Wird Berlin auf Dauer mit einem Flughafen auskommen?
Nein. Denn es ist absehbar, dass die Regierung in Brandenburg einen Ausbau von Schönefeld weiter behindern wird. Deswegen muss Tegel weiter als Möglichkeit offengehalten werden. Da hat Hartmut Mehdorn recht. Festgefahrene Denkmuster sollten infrage gestellt werden. Beispielsweise: Ist es sinnvoll, Tegel abzureißen und in Schönefeld mit noch mehr Geld aufzubauen? Oder auch: Ist es nach dem Planfeststellungsbeschluss wirklich zwingend, Tegel zu schließen, wenn in Schönefeld wegen der Kapazitätsengpässe ein ordnungsgemäßer Betrieb fraglich ist?
Sollte der nächste Regierende Bürgermeister auch wieder den Vorsitz des Aufsichtsrats übernehmen, oder hat auch da Mehdorn recht, wenn er eine „Entpolitisierung“ fordert?
Es ist schon erstaunlich, was der Geschäftsführer sich so alles gegen seine Brötchengeber herausnimmt!

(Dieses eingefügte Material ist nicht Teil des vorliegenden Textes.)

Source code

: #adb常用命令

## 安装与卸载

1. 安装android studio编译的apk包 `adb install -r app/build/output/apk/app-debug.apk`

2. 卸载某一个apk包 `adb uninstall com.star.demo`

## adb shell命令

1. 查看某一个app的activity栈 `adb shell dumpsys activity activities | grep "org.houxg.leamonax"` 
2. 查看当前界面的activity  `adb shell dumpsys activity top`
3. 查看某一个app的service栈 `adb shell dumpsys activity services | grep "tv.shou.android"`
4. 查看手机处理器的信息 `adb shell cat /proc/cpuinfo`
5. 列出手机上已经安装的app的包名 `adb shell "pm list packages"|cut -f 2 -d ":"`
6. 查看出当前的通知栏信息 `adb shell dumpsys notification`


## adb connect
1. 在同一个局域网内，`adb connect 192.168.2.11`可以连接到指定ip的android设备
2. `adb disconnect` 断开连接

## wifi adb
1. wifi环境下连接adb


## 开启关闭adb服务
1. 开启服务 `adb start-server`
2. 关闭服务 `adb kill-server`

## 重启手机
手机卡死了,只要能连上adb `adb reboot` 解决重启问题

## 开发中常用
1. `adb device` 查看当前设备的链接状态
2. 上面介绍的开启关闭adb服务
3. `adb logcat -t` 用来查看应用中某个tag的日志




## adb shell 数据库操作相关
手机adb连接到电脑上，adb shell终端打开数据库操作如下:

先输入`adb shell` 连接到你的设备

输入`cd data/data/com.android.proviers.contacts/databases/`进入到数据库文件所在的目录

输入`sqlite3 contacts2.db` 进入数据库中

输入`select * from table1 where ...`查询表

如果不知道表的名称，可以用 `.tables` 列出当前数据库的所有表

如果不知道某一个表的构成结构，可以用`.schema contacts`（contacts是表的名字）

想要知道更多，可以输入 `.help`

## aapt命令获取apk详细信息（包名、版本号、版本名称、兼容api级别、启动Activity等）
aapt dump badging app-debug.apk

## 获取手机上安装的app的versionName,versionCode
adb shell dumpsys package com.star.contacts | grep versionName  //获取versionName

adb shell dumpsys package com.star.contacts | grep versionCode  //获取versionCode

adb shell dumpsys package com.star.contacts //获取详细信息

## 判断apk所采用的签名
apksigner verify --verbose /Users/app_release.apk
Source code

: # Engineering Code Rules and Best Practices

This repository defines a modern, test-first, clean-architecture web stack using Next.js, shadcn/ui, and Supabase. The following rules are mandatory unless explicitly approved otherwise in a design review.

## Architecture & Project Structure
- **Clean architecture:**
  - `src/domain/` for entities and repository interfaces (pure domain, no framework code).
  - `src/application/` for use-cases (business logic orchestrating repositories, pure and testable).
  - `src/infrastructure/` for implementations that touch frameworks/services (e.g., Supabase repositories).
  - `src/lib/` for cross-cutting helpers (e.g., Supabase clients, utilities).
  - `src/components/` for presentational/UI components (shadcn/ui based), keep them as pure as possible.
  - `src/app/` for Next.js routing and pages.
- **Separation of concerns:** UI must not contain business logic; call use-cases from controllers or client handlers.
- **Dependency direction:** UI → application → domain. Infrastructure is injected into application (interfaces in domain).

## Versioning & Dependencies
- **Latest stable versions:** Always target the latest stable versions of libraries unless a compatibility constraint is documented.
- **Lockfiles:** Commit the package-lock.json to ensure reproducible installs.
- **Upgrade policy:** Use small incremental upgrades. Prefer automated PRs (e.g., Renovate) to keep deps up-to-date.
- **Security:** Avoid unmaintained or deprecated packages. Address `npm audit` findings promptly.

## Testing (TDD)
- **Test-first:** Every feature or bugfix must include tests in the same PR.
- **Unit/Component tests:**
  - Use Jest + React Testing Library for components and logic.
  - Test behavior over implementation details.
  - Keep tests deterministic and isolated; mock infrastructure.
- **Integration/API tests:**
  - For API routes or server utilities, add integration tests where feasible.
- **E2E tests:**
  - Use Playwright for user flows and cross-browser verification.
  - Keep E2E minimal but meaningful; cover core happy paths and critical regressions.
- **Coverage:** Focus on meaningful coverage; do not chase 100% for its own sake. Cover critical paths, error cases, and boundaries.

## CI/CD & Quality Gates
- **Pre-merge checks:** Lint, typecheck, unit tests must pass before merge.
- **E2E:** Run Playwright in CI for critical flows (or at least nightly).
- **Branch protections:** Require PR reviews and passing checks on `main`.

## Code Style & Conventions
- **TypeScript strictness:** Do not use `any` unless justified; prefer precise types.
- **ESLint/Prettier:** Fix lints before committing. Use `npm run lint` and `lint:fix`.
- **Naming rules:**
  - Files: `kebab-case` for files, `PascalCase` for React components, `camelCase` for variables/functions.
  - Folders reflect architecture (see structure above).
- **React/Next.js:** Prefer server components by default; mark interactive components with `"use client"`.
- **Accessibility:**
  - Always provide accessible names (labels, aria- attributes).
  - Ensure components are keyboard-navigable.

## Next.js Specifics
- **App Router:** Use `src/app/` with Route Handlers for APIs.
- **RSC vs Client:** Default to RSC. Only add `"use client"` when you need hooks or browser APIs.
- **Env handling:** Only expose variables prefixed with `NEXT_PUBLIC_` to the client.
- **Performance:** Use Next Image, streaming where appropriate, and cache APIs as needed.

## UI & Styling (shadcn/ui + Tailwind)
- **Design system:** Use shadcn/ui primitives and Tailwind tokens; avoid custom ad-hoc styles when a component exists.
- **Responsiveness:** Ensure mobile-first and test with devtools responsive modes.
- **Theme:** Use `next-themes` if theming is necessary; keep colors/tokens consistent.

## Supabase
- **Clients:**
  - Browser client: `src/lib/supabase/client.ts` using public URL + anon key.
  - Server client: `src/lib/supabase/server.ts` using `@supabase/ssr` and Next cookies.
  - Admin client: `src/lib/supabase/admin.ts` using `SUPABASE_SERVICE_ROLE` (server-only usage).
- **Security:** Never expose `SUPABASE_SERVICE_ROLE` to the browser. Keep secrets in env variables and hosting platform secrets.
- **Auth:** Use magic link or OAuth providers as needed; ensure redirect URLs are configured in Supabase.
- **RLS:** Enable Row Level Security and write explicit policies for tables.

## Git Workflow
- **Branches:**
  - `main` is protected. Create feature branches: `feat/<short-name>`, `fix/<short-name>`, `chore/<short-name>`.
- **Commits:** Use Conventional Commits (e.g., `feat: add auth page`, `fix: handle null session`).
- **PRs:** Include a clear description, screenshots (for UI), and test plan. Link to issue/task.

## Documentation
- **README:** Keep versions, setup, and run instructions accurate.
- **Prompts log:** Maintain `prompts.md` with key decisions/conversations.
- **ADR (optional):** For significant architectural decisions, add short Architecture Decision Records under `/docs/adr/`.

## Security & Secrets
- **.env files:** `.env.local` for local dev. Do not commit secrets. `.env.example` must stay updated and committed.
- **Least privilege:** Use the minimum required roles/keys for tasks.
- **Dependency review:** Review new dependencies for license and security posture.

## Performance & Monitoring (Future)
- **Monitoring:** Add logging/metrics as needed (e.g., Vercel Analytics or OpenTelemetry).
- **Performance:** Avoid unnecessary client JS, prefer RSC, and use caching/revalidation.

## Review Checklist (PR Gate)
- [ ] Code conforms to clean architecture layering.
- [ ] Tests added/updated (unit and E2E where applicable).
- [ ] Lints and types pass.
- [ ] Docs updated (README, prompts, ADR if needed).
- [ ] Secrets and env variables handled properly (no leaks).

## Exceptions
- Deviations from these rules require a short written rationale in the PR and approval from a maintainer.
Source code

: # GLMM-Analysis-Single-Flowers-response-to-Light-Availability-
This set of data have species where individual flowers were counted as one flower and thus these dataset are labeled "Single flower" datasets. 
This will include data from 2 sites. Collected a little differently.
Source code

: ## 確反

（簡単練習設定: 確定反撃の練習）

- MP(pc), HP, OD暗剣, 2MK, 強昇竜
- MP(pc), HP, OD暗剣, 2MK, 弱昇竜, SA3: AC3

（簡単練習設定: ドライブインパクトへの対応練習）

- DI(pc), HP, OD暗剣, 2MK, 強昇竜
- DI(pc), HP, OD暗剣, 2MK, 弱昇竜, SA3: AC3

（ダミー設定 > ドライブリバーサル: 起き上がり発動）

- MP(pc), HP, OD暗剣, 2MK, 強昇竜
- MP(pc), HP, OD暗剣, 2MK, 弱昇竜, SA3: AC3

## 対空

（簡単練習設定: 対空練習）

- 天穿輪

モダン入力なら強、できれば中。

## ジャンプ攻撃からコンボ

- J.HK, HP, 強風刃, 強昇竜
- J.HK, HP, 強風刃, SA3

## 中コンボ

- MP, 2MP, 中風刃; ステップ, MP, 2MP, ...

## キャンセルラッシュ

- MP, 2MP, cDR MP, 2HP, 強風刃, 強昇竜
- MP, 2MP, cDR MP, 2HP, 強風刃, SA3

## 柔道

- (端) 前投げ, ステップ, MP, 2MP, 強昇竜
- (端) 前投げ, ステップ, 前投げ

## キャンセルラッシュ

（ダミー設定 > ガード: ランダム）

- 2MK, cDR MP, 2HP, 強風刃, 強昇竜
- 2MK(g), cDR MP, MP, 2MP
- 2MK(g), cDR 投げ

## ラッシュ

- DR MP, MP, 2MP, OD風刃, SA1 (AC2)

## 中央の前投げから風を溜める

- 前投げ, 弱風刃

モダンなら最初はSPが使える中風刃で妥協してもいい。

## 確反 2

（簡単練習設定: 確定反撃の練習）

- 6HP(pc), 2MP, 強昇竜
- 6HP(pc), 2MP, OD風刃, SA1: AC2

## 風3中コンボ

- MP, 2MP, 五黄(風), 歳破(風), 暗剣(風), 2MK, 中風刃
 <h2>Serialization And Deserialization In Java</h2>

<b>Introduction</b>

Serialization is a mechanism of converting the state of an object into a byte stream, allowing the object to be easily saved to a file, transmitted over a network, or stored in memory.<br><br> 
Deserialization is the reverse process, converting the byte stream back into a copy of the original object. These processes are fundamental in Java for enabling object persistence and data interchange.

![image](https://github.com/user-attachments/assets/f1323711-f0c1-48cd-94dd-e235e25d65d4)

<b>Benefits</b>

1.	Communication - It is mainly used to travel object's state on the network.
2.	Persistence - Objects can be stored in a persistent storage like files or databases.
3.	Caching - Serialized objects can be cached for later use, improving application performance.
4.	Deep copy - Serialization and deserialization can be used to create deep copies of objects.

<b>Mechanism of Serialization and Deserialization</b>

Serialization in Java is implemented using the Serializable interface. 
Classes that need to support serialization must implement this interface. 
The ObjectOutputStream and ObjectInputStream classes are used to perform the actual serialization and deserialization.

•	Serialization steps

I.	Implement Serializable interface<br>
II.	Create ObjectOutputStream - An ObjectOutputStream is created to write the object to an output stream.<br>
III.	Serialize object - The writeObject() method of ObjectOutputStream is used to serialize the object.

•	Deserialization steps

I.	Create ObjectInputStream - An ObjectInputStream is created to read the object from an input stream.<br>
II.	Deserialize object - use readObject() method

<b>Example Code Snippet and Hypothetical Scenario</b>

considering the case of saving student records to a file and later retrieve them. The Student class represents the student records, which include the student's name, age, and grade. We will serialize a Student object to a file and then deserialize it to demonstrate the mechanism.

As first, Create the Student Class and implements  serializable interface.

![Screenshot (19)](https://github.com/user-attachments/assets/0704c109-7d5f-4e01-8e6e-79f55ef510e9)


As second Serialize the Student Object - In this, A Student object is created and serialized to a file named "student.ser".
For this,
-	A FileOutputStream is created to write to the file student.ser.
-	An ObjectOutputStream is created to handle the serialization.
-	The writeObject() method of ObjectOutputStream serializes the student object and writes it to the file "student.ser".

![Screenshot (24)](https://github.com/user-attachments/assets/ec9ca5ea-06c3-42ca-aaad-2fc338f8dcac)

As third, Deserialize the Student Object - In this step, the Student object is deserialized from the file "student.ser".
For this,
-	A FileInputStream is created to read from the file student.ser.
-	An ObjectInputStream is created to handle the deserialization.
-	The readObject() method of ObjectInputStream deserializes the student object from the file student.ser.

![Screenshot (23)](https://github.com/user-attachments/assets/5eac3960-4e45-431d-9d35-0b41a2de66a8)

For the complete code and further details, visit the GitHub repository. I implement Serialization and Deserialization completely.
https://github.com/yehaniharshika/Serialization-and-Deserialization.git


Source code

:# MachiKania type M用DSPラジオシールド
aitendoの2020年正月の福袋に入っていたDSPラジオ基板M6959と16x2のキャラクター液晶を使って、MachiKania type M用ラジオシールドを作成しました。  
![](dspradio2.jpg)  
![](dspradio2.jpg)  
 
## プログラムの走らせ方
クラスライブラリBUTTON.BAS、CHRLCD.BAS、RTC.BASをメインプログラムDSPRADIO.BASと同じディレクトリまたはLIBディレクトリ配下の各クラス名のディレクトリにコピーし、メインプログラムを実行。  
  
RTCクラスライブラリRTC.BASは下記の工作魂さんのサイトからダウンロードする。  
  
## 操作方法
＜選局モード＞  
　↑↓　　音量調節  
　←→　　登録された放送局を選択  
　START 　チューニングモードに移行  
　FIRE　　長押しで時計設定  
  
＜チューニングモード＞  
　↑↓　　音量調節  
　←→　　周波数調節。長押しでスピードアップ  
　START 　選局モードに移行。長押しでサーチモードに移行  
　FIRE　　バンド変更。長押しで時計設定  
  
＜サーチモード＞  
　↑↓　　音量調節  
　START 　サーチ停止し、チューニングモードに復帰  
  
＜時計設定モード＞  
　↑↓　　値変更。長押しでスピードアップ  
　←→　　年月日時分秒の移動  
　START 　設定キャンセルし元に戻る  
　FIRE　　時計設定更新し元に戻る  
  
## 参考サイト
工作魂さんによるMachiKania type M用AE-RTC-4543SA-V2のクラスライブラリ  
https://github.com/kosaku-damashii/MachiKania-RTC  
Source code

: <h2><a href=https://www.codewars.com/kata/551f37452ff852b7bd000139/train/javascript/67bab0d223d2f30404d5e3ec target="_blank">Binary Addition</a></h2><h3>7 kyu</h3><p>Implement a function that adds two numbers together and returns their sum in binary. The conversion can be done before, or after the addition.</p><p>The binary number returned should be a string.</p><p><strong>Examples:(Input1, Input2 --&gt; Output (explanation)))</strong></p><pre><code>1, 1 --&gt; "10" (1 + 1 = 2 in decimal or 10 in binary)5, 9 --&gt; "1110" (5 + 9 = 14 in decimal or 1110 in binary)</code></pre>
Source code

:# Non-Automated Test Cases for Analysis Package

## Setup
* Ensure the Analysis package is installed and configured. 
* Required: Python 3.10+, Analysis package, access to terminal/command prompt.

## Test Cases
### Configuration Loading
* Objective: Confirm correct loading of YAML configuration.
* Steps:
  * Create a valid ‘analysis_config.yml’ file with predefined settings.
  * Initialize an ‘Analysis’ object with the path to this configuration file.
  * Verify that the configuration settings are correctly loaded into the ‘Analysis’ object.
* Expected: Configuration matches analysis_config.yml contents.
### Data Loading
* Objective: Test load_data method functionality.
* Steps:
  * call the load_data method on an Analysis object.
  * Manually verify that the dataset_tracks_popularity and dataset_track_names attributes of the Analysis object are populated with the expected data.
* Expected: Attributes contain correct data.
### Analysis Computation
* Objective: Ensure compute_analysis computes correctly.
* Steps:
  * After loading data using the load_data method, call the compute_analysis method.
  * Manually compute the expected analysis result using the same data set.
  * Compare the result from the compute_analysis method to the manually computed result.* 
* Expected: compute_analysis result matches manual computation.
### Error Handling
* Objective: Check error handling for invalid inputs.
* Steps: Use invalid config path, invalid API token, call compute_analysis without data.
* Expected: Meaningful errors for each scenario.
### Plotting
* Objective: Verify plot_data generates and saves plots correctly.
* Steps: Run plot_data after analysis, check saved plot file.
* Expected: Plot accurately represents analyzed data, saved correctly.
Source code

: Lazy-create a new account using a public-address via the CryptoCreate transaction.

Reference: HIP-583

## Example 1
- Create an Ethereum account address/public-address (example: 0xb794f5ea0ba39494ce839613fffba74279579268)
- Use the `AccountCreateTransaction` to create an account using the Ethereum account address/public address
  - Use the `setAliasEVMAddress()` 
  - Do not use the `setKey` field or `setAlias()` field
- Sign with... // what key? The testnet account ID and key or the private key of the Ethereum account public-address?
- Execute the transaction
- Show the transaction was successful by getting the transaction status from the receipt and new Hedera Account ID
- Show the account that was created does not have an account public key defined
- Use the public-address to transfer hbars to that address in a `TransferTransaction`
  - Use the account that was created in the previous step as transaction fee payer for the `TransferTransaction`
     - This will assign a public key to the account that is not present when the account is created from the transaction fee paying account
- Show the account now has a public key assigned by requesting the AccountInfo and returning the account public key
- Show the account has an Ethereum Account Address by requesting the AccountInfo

Als Aufsichtsratsmitglied würde ich das als Unverschämtheit einordnen. Hier hat er auch in der Sache unrecht. Bei den sehr unterschiedlichen Interessenlagen zwischen Berlin, Brandenburg und dem Bund muss der Regierende mit seiner Amtsautorität den Aufsichtsrat führen und die Interessen der Hauptstadt durchsetzen. Der neue Flughafen ist ein Infrastrukturprojekt und kein vor allem an Rendite orientiertes Unternehmen. Hier muss etwas ganz anderes passieren: Der BER braucht ein neues Controlling, die Trennung von Normalbetrieb und Bauprojekt, und ich würde auch jetzt noch prüfen, ob nicht ein Generalübernehmer mit den Restarbeiten beauftragt werden kann. So könnte ein wenig Ruhe in diese Front kommen.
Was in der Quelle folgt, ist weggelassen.